_RECORD EXTRACTS_
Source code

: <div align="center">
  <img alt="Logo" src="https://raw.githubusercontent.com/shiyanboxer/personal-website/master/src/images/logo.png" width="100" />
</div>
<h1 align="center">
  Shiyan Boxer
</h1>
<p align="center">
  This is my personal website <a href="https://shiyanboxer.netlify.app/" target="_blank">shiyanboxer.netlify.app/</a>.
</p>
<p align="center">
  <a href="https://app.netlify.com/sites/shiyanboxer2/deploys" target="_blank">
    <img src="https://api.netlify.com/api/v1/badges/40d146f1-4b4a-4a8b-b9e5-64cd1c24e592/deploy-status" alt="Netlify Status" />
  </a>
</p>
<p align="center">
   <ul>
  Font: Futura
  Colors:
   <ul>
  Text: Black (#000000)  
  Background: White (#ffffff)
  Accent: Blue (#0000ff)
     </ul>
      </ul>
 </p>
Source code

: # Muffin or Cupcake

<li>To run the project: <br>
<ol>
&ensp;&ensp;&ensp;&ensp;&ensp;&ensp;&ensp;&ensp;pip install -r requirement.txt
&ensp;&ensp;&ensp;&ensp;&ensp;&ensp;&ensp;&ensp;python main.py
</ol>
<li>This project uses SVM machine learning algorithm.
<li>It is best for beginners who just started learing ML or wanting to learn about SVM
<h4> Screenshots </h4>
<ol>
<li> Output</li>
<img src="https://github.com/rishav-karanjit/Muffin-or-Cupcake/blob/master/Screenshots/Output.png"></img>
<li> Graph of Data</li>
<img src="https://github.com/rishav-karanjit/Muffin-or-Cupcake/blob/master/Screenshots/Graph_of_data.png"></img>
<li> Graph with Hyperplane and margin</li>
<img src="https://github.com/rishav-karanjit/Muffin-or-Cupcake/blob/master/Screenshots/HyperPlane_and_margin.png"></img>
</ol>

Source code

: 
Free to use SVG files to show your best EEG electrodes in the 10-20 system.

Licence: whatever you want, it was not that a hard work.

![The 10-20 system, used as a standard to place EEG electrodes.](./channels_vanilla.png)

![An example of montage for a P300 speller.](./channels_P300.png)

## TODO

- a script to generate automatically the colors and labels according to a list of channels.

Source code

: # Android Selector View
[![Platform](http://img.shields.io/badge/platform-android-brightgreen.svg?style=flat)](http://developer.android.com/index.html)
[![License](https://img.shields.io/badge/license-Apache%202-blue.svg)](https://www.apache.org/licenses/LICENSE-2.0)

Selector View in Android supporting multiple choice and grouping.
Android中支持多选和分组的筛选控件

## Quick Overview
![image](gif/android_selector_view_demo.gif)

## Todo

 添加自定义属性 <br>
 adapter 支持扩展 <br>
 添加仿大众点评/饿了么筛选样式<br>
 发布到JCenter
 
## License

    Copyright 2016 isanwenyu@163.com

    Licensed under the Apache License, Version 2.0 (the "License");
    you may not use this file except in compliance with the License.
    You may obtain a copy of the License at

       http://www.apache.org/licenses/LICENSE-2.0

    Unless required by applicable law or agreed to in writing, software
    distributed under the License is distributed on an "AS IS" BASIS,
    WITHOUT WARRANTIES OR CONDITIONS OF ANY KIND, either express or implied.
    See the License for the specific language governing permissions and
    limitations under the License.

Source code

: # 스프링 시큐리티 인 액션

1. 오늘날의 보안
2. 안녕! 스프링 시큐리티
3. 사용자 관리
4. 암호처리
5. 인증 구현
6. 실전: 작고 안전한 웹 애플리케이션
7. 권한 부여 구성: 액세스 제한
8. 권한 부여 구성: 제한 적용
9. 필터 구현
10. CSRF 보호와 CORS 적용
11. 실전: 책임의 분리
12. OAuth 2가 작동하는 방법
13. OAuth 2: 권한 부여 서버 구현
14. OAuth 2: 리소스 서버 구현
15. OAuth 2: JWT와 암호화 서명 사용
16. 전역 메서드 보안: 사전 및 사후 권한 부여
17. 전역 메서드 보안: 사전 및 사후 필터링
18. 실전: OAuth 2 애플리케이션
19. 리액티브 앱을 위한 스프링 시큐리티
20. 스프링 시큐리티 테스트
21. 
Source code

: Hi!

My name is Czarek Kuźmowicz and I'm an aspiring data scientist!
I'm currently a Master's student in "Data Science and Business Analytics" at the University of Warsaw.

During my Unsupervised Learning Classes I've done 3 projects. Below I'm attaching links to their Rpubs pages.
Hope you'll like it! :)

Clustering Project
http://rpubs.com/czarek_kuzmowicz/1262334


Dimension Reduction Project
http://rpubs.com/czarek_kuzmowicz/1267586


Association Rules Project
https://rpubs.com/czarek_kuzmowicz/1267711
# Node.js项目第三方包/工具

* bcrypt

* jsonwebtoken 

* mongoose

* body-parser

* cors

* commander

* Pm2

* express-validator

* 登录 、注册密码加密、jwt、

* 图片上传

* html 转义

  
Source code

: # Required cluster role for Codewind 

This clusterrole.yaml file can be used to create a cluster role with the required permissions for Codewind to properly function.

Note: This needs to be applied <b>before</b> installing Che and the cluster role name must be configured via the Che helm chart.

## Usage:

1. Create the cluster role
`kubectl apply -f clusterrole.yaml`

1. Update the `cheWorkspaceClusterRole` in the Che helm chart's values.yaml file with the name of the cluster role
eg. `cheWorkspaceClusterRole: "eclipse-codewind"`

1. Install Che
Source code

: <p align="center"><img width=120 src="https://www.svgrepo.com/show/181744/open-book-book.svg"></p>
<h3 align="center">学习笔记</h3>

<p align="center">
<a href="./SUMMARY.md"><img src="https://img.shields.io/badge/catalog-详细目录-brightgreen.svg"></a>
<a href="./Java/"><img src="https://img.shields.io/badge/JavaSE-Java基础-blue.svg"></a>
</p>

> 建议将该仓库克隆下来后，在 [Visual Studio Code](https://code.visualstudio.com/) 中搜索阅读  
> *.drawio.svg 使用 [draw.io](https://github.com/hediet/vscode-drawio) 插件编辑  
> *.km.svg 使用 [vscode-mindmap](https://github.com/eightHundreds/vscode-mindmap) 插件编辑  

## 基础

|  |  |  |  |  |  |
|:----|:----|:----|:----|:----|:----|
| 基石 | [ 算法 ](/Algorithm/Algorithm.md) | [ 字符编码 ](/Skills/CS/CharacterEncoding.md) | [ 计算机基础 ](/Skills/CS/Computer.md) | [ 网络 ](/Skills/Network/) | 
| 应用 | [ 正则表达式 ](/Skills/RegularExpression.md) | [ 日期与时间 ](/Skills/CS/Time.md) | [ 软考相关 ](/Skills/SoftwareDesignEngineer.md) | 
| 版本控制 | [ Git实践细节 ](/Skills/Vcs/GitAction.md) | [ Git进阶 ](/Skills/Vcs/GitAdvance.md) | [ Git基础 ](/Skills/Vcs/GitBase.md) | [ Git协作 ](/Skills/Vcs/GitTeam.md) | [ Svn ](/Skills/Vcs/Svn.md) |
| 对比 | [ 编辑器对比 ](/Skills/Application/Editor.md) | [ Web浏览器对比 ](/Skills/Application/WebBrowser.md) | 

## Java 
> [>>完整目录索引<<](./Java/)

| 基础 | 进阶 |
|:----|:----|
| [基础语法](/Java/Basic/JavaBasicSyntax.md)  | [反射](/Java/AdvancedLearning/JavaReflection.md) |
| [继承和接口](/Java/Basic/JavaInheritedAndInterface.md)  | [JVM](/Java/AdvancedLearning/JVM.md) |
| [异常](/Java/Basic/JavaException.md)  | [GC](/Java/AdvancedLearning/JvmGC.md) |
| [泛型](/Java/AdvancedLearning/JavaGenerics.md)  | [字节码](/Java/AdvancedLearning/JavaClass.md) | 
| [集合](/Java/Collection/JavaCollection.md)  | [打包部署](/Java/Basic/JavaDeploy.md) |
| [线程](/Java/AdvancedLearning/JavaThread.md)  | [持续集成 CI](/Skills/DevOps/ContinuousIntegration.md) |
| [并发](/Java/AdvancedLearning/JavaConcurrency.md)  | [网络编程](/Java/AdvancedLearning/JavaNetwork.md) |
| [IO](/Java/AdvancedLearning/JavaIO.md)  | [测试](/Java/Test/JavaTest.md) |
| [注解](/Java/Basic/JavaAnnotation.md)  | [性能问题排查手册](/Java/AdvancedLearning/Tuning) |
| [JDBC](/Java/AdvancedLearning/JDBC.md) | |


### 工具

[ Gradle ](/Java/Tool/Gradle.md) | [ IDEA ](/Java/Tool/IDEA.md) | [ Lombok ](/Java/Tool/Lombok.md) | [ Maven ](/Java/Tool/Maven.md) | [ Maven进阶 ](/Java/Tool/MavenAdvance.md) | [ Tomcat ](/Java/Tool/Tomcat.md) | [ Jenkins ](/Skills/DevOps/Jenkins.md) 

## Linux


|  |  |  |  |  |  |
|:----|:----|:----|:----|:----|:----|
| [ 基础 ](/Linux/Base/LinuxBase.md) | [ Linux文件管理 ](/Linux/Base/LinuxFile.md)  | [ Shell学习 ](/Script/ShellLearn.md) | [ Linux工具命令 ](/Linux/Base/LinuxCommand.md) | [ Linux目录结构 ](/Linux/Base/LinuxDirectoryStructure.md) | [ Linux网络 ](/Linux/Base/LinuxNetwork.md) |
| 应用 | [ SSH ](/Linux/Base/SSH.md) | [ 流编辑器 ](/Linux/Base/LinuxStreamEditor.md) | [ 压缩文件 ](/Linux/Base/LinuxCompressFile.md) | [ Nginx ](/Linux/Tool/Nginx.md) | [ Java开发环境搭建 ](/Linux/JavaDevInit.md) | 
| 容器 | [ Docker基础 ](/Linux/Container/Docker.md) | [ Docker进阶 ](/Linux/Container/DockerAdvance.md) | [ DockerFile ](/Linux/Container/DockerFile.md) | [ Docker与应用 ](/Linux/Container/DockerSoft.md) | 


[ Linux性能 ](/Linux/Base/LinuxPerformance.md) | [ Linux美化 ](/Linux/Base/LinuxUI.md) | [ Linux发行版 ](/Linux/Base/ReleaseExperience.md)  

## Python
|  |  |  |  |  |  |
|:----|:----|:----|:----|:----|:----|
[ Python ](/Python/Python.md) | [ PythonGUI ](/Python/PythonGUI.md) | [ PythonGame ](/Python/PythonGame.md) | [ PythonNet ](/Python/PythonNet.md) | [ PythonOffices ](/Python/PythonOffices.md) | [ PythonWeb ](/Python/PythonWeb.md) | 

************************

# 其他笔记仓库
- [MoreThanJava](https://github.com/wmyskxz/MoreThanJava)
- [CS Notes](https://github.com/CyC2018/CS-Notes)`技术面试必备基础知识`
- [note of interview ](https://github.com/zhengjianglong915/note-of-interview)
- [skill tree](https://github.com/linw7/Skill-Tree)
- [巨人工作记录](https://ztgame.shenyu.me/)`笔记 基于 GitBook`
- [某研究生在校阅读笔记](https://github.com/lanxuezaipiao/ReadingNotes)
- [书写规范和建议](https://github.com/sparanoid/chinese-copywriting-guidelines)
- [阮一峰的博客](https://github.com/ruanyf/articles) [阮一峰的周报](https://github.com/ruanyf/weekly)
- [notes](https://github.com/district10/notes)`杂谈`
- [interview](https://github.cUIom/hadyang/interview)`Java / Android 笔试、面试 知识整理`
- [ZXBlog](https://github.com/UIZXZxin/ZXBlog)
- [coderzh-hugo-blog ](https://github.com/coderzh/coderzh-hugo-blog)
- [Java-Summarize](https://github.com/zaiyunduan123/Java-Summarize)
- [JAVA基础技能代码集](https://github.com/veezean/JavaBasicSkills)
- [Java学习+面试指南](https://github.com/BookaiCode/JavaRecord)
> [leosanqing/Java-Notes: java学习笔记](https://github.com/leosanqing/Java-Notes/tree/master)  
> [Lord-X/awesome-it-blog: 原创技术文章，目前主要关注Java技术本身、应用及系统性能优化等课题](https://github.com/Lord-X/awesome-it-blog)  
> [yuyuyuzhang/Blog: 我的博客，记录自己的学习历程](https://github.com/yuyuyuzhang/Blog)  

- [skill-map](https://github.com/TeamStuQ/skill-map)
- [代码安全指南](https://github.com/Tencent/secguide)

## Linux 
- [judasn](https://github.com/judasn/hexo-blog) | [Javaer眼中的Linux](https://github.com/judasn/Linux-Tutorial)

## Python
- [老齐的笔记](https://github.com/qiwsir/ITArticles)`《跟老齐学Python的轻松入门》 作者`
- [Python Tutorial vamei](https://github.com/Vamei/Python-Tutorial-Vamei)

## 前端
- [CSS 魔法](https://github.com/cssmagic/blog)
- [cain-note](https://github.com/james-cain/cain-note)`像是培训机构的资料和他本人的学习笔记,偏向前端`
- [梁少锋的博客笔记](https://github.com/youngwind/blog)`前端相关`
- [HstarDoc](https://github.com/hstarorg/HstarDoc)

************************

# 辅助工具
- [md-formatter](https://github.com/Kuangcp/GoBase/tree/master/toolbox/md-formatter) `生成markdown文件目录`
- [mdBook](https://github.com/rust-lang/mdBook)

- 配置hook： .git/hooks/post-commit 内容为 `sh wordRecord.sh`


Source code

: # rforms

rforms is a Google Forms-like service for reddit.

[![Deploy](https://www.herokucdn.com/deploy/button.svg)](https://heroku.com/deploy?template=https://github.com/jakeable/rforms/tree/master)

_EXERCISE DETAILS_
Across the material above, how many lines have the word "chart" in them? Answer with a bare number.

_RESPONSE AREA_
2